Heart and Seoul

I won’t lie. It’s been a rough week. I totally underestimated the emotional impact of leaving my kids and those delicious grand babies. Expatriating has been much harder than I anticipated. No one is more surprised by this than I – except maybe (poor) Mack.

“You are the strongest person I know. What’s going on?” He questioned, when I refused to get out of bed on Friday (which, coincidentally, was my 64th birthday. That doesn’t take a rocket scientist). He didn’t understand the change, after 44 years of pretty stoic behavior in sometimes difficult situations. I didn’t understand it either.

So, here’s how every morning of Week #1 in Seoul went:
Wake up.
Commence a crying jag.
Throw a hissy fit.
Threaten to call a taxi to take me to the airport to return to my Bandido-infested apartment in Midlothian.
Remember that I’m the one who got this whole thing started.
Straighten up.
Fly right.
Go exploring.
Feel better.
Start over with the sequence the next day.

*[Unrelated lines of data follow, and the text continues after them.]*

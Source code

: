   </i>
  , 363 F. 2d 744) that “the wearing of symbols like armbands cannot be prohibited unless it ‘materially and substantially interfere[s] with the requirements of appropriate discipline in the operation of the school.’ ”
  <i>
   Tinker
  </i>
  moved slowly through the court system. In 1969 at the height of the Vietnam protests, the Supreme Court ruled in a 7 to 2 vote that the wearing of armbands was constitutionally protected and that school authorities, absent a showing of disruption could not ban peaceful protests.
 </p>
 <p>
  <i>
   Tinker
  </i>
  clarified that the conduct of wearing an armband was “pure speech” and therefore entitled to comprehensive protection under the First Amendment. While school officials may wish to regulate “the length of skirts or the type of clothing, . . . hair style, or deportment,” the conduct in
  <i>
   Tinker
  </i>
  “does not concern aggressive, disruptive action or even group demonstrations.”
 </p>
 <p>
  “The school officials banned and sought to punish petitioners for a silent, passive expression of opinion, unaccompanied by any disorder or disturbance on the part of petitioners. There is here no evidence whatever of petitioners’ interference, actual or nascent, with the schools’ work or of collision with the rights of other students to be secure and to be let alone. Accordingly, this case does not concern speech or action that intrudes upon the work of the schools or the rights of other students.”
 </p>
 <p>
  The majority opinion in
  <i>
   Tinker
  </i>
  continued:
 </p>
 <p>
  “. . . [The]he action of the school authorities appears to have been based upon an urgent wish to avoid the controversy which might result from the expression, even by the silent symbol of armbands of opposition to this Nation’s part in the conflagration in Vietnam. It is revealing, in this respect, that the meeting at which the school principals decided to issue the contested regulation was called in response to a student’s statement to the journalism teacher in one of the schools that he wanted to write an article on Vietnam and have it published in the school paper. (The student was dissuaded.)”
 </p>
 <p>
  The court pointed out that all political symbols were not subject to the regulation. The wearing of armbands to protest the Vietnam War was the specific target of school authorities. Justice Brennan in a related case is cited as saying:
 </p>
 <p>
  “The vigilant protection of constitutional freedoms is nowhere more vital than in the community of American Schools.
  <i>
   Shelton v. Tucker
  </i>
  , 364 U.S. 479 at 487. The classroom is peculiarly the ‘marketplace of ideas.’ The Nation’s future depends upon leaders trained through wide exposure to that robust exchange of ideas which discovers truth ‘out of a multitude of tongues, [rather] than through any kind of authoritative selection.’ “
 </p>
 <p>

I am ashamed of this. I pride myself on being pretty even-keeled and emotionless (not a healthy thing, I know). I hesitated to write about my failings as an explorer/adventurer, because really, who wants to read about a sniveling baby?

But yesterday, when I was finally beginning to feel like myself again, I asked Mack what he thought about me coming clean. I thought he made a good point when he said that it was definitely more helpful to someone who might be considering a change, to know that it’s not all fun and games; that there are emotional hills and valleys (what Mel has described as “waves” as he commences his journey to NYC).

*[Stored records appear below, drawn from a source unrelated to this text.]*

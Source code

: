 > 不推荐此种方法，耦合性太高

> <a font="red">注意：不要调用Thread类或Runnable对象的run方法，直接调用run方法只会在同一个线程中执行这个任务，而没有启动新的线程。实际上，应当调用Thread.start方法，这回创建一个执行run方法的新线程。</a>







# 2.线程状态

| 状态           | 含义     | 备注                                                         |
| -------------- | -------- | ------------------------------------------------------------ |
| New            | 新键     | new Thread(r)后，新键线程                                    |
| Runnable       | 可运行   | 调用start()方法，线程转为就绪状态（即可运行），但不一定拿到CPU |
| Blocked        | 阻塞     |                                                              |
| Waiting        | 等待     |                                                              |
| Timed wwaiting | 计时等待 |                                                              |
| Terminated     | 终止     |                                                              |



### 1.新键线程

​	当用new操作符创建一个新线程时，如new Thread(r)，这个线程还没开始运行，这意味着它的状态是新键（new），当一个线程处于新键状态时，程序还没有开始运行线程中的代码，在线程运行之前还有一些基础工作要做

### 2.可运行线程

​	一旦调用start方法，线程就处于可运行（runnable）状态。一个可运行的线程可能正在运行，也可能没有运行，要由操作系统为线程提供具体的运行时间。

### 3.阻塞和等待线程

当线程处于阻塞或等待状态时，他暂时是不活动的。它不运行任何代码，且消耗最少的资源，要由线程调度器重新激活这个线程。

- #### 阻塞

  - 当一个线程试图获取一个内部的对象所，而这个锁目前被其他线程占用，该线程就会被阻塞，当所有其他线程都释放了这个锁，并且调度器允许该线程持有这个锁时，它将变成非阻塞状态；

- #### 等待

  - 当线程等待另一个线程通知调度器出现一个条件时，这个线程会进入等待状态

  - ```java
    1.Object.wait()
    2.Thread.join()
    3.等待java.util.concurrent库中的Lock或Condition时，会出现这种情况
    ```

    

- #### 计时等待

Yesterday was a turning point for me. I know that there will be other “valley” days, but I began to have fun and get excited about this opportunity again. Maybe it was jet lag. Maybe it was the birthday:( Or maybe that’s just how it is when you pack up and leave your life (even if it was a choice).

So, that’s all the belly-aching. Onward and upward from now on. It really will be an adventure.